> SOURCE MATERIAL
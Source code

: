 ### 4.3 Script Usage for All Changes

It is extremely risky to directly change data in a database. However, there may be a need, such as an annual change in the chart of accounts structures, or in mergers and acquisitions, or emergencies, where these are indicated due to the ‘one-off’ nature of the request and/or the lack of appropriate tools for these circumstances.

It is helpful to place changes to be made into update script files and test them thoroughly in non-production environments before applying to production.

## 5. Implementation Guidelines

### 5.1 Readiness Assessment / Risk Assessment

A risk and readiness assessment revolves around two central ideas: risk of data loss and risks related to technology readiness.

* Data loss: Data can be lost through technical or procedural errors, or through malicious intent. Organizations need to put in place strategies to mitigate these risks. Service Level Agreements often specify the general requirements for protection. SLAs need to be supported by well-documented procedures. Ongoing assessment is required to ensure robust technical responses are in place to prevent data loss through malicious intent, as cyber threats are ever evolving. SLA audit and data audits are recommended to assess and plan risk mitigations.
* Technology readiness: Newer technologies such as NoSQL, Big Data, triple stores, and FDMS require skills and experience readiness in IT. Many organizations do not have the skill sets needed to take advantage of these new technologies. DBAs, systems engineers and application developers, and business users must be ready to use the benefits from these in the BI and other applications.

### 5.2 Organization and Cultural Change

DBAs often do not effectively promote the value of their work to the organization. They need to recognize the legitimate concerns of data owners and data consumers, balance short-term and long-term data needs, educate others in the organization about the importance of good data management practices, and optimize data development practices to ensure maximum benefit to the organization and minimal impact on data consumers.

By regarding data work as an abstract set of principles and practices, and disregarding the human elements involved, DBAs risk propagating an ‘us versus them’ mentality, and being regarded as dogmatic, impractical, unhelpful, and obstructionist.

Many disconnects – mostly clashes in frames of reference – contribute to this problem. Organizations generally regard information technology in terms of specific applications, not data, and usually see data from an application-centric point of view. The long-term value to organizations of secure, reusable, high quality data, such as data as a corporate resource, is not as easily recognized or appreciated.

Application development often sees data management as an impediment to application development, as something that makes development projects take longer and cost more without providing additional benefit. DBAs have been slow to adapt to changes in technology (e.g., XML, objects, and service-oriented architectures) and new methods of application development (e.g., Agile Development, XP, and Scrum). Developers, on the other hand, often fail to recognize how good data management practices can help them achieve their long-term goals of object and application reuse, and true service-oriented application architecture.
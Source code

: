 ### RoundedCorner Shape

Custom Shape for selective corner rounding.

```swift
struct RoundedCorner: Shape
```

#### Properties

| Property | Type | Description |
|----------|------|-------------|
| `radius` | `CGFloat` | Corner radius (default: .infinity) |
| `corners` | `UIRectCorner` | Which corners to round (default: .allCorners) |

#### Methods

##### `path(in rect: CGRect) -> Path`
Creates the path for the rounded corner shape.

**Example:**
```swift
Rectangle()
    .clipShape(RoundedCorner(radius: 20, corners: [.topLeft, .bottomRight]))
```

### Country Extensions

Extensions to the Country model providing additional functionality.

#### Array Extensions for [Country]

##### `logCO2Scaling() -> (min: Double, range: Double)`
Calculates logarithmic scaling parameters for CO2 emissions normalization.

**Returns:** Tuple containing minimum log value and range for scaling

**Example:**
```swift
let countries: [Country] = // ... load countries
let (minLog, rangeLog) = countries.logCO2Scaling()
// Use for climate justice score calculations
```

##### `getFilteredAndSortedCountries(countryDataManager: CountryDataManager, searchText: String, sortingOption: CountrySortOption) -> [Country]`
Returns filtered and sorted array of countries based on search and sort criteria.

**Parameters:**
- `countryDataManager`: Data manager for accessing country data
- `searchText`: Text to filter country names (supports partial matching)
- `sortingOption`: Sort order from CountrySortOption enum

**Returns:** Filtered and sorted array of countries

> TASK GOAL
Of the lines in the data, report each one containing the string "corners".

> RESULT OF THE EXERCISE
| `corners` | `UIRectCorner` | Which corners to round (default: .allCorners) |
    .clipShape(RoundedCorner(radius: 20, corners: [.topLeft, .bottomRight]))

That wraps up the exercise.